Task requirements: Across the records below, report how many lines include the word "Firebase", stating the number alone.

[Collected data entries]
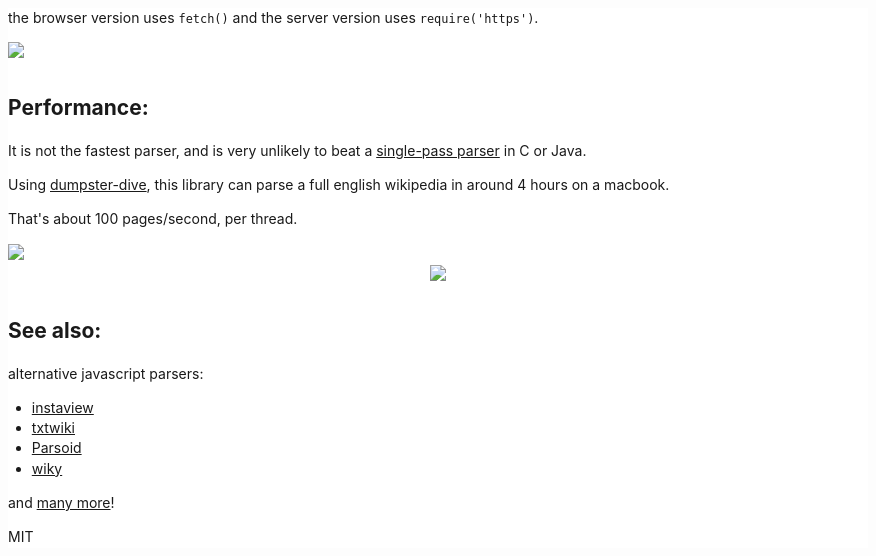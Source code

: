 the browser version uses `fetch()` and the server version uses `require('https')`.


<img height="50px" src="https://user-images.githubusercontent.com/399657/68221862-17ceb980-ffb8-11e9-87d4-7b30b6488f16.png"/>

## Performance:

It is not the fastest parser, and is very unlikely to beat a [single-pass parser](https://www.mediawiki.org/wiki/Alternative_parsers) in C or Java.

Using [dumpster-dive](https://github.com/spencermountain/dumpster-dive), this library can parse a full english wikipedia in around 4 hours on a macbook.

That's about 100 pages/second, per thread.


<img height="50px" src="https://user-images.githubusercontent.com/399657/68221862-17ceb980-ffb8-11e9-87d4-7b30b6488f16.png"/>
<div align="center">
  <img height="50px" src="https://user-images.githubusercontent.com/399657/68221824-09809d80-ffb8-11e9-9ef0-6ed3574b0ce8.png"/>
</div>

## See also:

alternative javascript parsers:

- [instaview](https://github.com/cscott/instaview)
- [txtwiki](https://github.com/joaomsa/txtwiki.js)
- [Parsoid](https://www.mediawiki.org/wiki/Parsoid)
- [wiky](https://github.com/Gozala/wiky)

and [many more](https://www.mediawiki.org/wiki/Alternative_parsers)!

MIT
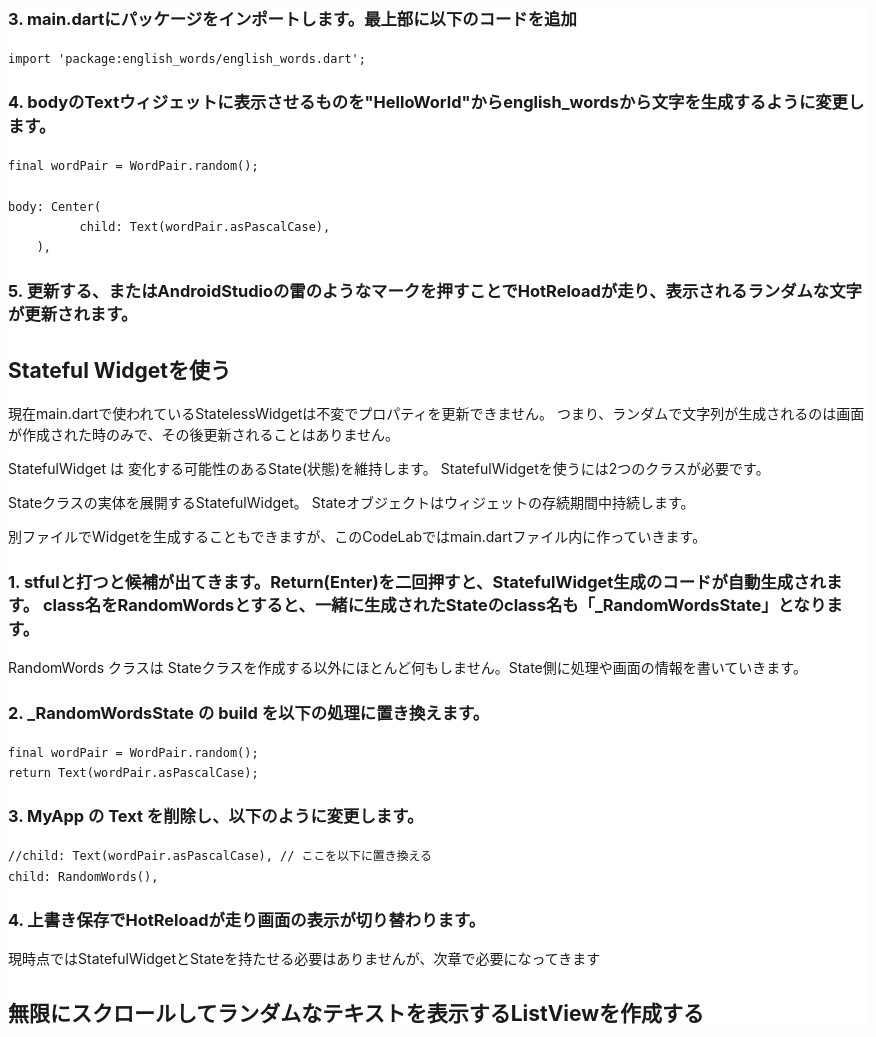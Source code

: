 ### 3. main.dartにパッケージをインポートします。最上部に以下のコードを追加
```
import 'package:english_words/english_words.dart';
```
### 4. bodyのTextウィジェットに表示させるものを"HelloWorld"からenglish_wordsから文字を生成するように変更します。
```
final wordPair = WordPair.random();

body: Center(
          child: Text(wordPair.asPascalCase),
    ),
```
### 5. 更新する、またはAndroidStudioの雷のようなマークを押すことでHotReloadが走り、表示されるランダムな文字が更新されます。

## Stateful Widgetを使う
現在main.dartで使われているStatelessWidgetは不変でプロパティを更新できません。
つまり、ランダムで文字列が生成されるのは画面が作成された時のみで、その後更新されることはありません。

StatefulWidget は 変化する可能性のあるState(状態)を維持します。
StatefulWidgetを使うには2つのクラスが必要です。

Stateクラスの実体を展開するStatefulWidget。
Stateオブジェクトはウィジェットの存続期間中持続します。

別ファイルでWidgetを生成することもできますが、このCodeLabではmain.dartファイル内に作っていきます。

###  1. stfulと打つと候補が出てきます。Return(Enter)を二回押すと、StatefulWidget生成のコードが自動生成されます。  class名をRandomWordsとすると、一緒に生成されたStateのclass名も「_RandomWordsState」となります。
RandomWords クラスは Stateクラスを作成する以外にほとんど何もしません。State側に処理や画面の情報を書いていきます。

###  2. _RandomWordsState の build を以下の処理に置き換えます。
```
final wordPair = WordPair.random();
return Text(wordPair.asPascalCase);
```

###  3. MyApp の Text を削除し、以下のように変更します。
```
//child: Text(wordPair.asPascalCase), // ここを以下に置き換える
child: RandomWords(),
```

### 4. 上書き保存でHotReloadが走り画面の表示が切り替わります。
現時点ではStatefulWidgetとStateを持たせる必要はありませんが、次章で必要になってきます

## 無限にスクロールしてランダムなテキストを表示するListViewを作成する
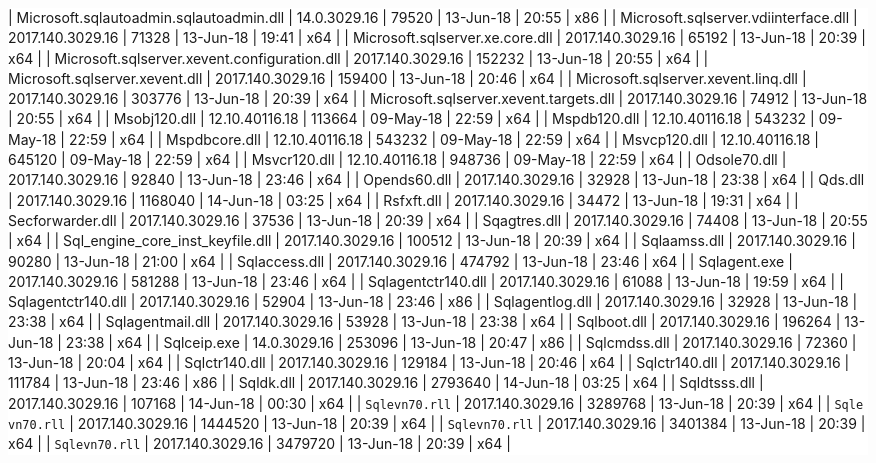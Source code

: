 | Microsoft.sqlautoadmin.sqlautoadmin.dll      | 14.0.3029.16     | 79520     | 13-Jun-18 | 20:55 | x86      |
| Microsoft.sqlserver.vdiinterface.dll         | 2017.140.3029.16 | 71328     | 13-Jun-18 | 19:41 | x64      |
| Microsoft.sqlserver.xe.core.dll              | 2017.140.3029.16 | 65192     | 13-Jun-18 | 20:39 | x64      |
| Microsoft.sqlserver.xevent.configuration.dll | 2017.140.3029.16 | 152232    | 13-Jun-18 | 20:55 | x64      |
| Microsoft.sqlserver.xevent.dll               | 2017.140.3029.16 | 159400    | 13-Jun-18 | 20:46 | x64      |
| Microsoft.sqlserver.xevent.linq.dll          | 2017.140.3029.16 | 303776    | 13-Jun-18 | 20:39 | x64      |
| Microsoft.sqlserver.xevent.targets.dll       | 2017.140.3029.16 | 74912     | 13-Jun-18 | 20:55 | x64      |
| Msobj120.dll                                 | 12.10.40116.18   | 113664    | 09-May-18 | 22:59 | x64      |
| Mspdb120.dll                                 | 12.10.40116.18   | 543232    | 09-May-18 | 22:59 | x64      |
| Mspdbcore.dll                                | 12.10.40116.18   | 543232    | 09-May-18 | 22:59 | x64      |
| Msvcp120.dll                                 | 12.10.40116.18   | 645120    | 09-May-18 | 22:59 | x64      |
| Msvcr120.dll                                 | 12.10.40116.18   | 948736    | 09-May-18 | 22:59 | x64      |
| Odsole70.dll                                 | 2017.140.3029.16 | 92840     | 13-Jun-18 | 23:46 | x64      |
| Opends60.dll                                 | 2017.140.3029.16 | 32928     | 13-Jun-18 | 23:38 | x64      |
| Qds.dll                                      | 2017.140.3029.16 | 1168040   | 14-Jun-18 | 03:25 | x64      |
| Rsfxft.dll                                   | 2017.140.3029.16 | 34472     | 13-Jun-18 | 19:31 | x64      |
| Secforwarder.dll                             | 2017.140.3029.16 | 37536     | 13-Jun-18 | 20:39 | x64      |
| Sqagtres.dll                                 | 2017.140.3029.16 | 74408     | 13-Jun-18 | 20:55 | x64      |
| Sql_engine_core_inst_keyfile.dll             | 2017.140.3029.16 | 100512    | 13-Jun-18 | 20:39 | x64      |
| Sqlaamss.dll                                 | 2017.140.3029.16 | 90280     | 13-Jun-18 | 21:00 | x64      |
| Sqlaccess.dll                                | 2017.140.3029.16 | 474792    | 13-Jun-18 | 23:46 | x64      |
| Sqlagent.exe                                 | 2017.140.3029.16 | 581288    | 13-Jun-18 | 23:46 | x64      |
| Sqlagentctr140.dll                           | 2017.140.3029.16 | 61088     | 13-Jun-18 | 19:59 | x64      |
| Sqlagentctr140.dll                           | 2017.140.3029.16 | 52904     | 13-Jun-18 | 23:46 | x86      |
| Sqlagentlog.dll                              | 2017.140.3029.16 | 32928     | 13-Jun-18 | 23:38 | x64      |
| Sqlagentmail.dll                             | 2017.140.3029.16 | 53928     | 13-Jun-18 | 23:38 | x64      |
| Sqlboot.dll                                  | 2017.140.3029.16 | 196264    | 13-Jun-18 | 23:38 | x64      |
| Sqlceip.exe                                  | 14.0.3029.16     | 253096    | 13-Jun-18 | 20:47 | x86      |
| Sqlcmdss.dll                                 | 2017.140.3029.16 | 72360     | 13-Jun-18 | 20:04 | x64      |
| Sqlctr140.dll                                | 2017.140.3029.16 | 129184    | 13-Jun-18 | 20:46 | x64      |
| Sqlctr140.dll                                | 2017.140.3029.16 | 111784    | 13-Jun-18 | 23:46 | x86      |
| Sqldk.dll                                    | 2017.140.3029.16 | 2793640   | 14-Jun-18 | 03:25 | x64      |
| Sqldtsss.dll                                 | 2017.140.3029.16 | 107168    | 14-Jun-18 | 00:30 | x64      |
| `Sqlevn70.rll`                                 | 2017.140.3029.16 | 3289768   | 13-Jun-18 | 20:39 | x64      |
| `Sqlevn70.rll`                                 | 2017.140.3029.16 | 1444520   | 13-Jun-18 | 20:39 | x64      |
| `Sqlevn70.rll`                                 | 2017.140.3029.16 | 3401384   | 13-Jun-18 | 20:39 | x64      |
| `Sqlevn70.rll`                                 | 2017.140.3029.16 | 3479720   | 13-Jun-18 | 20:39 | x64      |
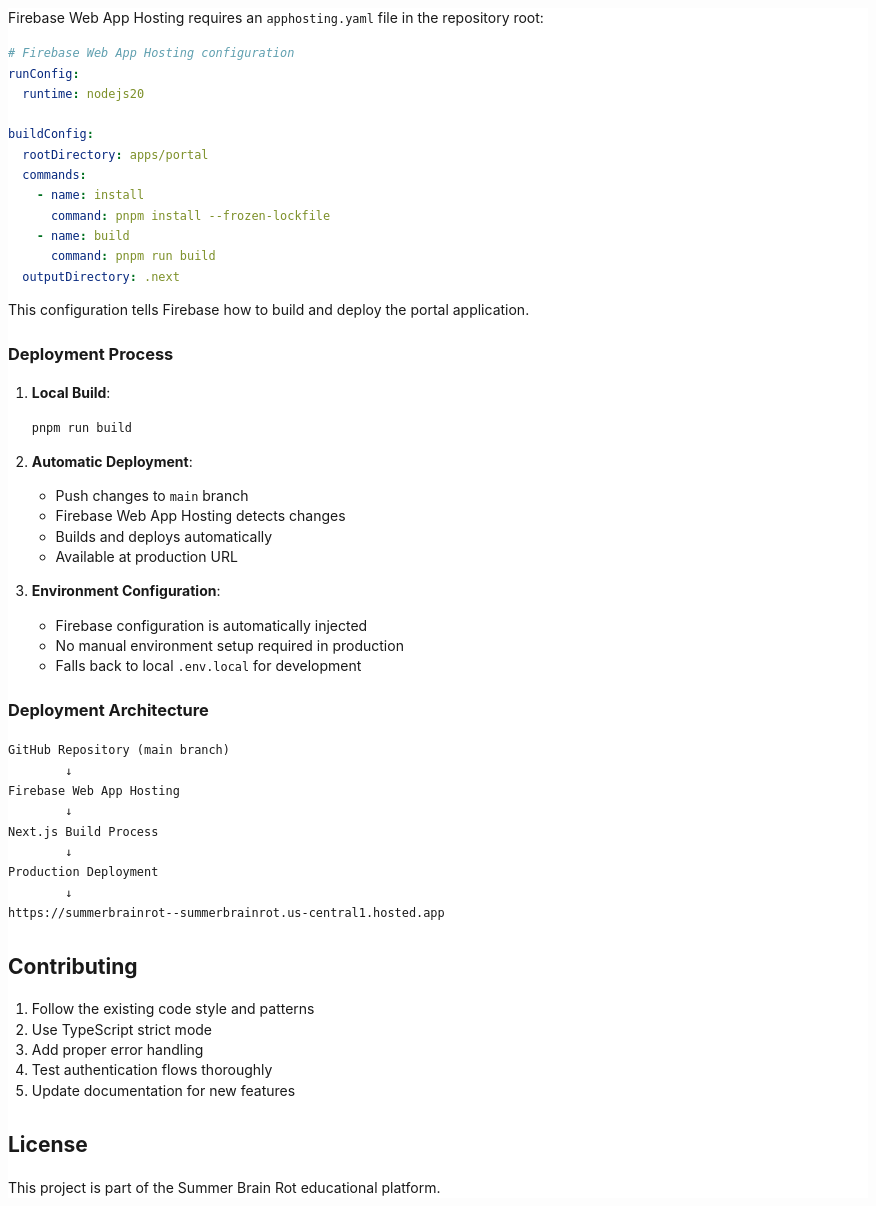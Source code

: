 Firebase Web App Hosting requires an `apphosting.yaml` file in the repository root:

```yaml
# Firebase Web App Hosting configuration
runConfig:
  runtime: nodejs20

buildConfig:
  rootDirectory: apps/portal
  commands:
    - name: install
      command: pnpm install --frozen-lockfile
    - name: build
      command: pnpm run build
  outputDirectory: .next
```

This configuration tells Firebase how to build and deploy the portal application.

### Deployment Process

1. **Local Build**: 
   ```bash
   pnpm run build
   ```

2. **Automatic Deployment**: 
   - Push changes to `main` branch
   - Firebase Web App Hosting detects changes
   - Builds and deploys automatically
   - Available at production URL

3. **Environment Configuration**:
   - Firebase configuration is automatically injected
   - No manual environment setup required in production
   - Falls back to local `.env.local` for development

### Deployment Architecture

```
GitHub Repository (main branch)
        ↓
Firebase Web App Hosting
        ↓
Next.js Build Process
        ↓
Production Deployment
        ↓ 
https://summerbrainrot--summerbrainrot.us-central1.hosted.app
```

## Contributing

1. Follow the existing code style and patterns
2. Use TypeScript strict mode
3. Add proper error handling
4. Test authentication flows thoroughly
5. Update documentation for new features

## License

This project is part of the Summer Brain Rot educational platform.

Result for this task: 6